From the line containing "Attribution: https://introcs.cs.princeton.edu/java/home/" through the end of the entries, please repeat every line exactly and nothing more; the pictures do not belong in the copy.

═══ INFORMATION SUPPLIED ═══

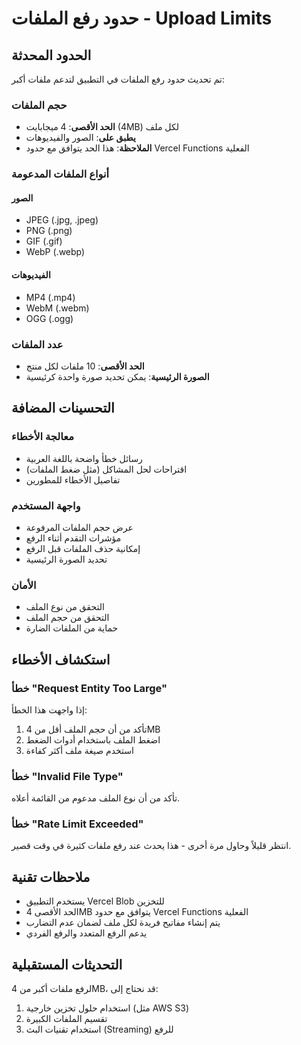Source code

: # حدود رفع الملفات - Upload Limits

## الحدود المحدثة

تم تحديث حدود رفع الملفات في التطبيق لتدعم ملفات أكبر:

### حجم الملفات
- **الحد الأقصى**: 4 ميجابايت (4MB) لكل ملف
- **يطبق على**: الصور والفيديوهات
- **الملاحظة**: هذا الحد يتوافق مع حدود Vercel Functions الفعلية

### أنواع الملفات المدعومة

#### الصور
- JPEG (.jpg, .jpeg)
- PNG (.png)
- GIF (.gif)
- WebP (.webp)

#### الفيديوهات
- MP4 (.mp4)
- WebM (.webm)
- OGG (.ogg)

### عدد الملفات
- **الحد الأقصى**: 10 ملفات لكل منتج
- **الصورة الرئيسية**: يمكن تحديد صورة واحدة كرئيسية

## التحسينات المضافة

### معالجة الأخطاء
- رسائل خطأ واضحة باللغة العربية
- اقتراحات لحل المشاكل (مثل ضغط الملفات)
- تفاصيل الأخطاء للمطورين

### واجهة المستخدم
- عرض حجم الملفات المرفوعة
- مؤشرات التقدم أثناء الرفع
- إمكانية حذف الملفات قبل الرفع
- تحديد الصورة الرئيسية

### الأمان
- التحقق من نوع الملف
- التحقق من حجم الملف
- حماية من الملفات الضارة

## استكشاف الأخطاء

### خطأ "Request Entity Too Large"
إذا واجهت هذا الخطأ:
1. تأكد من أن حجم الملف أقل من 4MB
2. اضغط الملف باستخدام أدوات الضغط
3. استخدم صيغة ملف أكثر كفاءة

### خطأ "Invalid File Type"
تأكد من أن نوع الملف مدعوم من القائمة أعلاه.

### خطأ "Rate Limit Exceeded"
انتظر قليلاً وحاول مرة أخرى - هذا يحدث عند رفع ملفات كثيرة في وقت قصير.

## ملاحظات تقنية

- يستخدم التطبيق Vercel Blob للتخزين
- الحد الأقصى 4MB يتوافق مع حدود Vercel Functions الفعلية
- يتم إنشاء مفاتيح فريدة لكل ملف لضمان عدم التضارب
- يدعم الرفع المتعدد والرفع الفردي

## التحديثات المستقبلية

لرفع ملفات أكبر من 4MB، قد نحتاج إلى:
1. استخدام حلول تخزين خارجية (مثل AWS S3)
2. تقسيم الملفات الكبيرة
3. استخدام تقنيات البث (Streaming) للرفع 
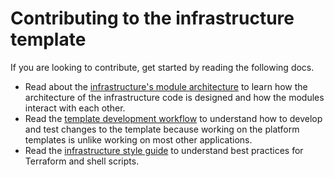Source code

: # Contributing to the infrastructure template

If you are looking to contribute, get started by reading the following docs.

- Read about the [infrastructure's module architecture](/docs/infra/module-architecture.md) to learn how the architecture of the infrastructure code is designed and how the modules interact with each other.
- Read the [template development workflow](/template-only-docs/template-development-workflow.md) to understand how to develop and test changes to the template because working on the platform templates is unlike working on most other applications.
- Read the [infrastructure style guide](/docs/infra/style-guide.md) to understand best practices for Terraform and shell scripts.
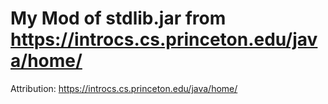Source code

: # My Mod of stdlib.jar from https://introcs.cs.princeton.edu/java/home/

Attribution: https://introcs.cs.princeton.edu/java/home/
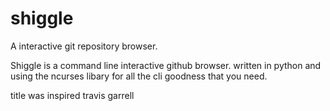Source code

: # shiggle
A interactive git repository browser.

Shiggle is a command line interactive github browser. written in python and using the ncurses libary for all the cli goodness that you need. 

title was inspired travis garrell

═══

WRITTEN SOLUTION:
Attribution: https://introcs.cs.princeton.edu/java/home/
Source code

: # shiggle
A interactive git repository browser.

Shiggle is a command line interactive github browser. written in python and using the ncurses libary for all the cli goodness that you need. 

title was inspired travis garrell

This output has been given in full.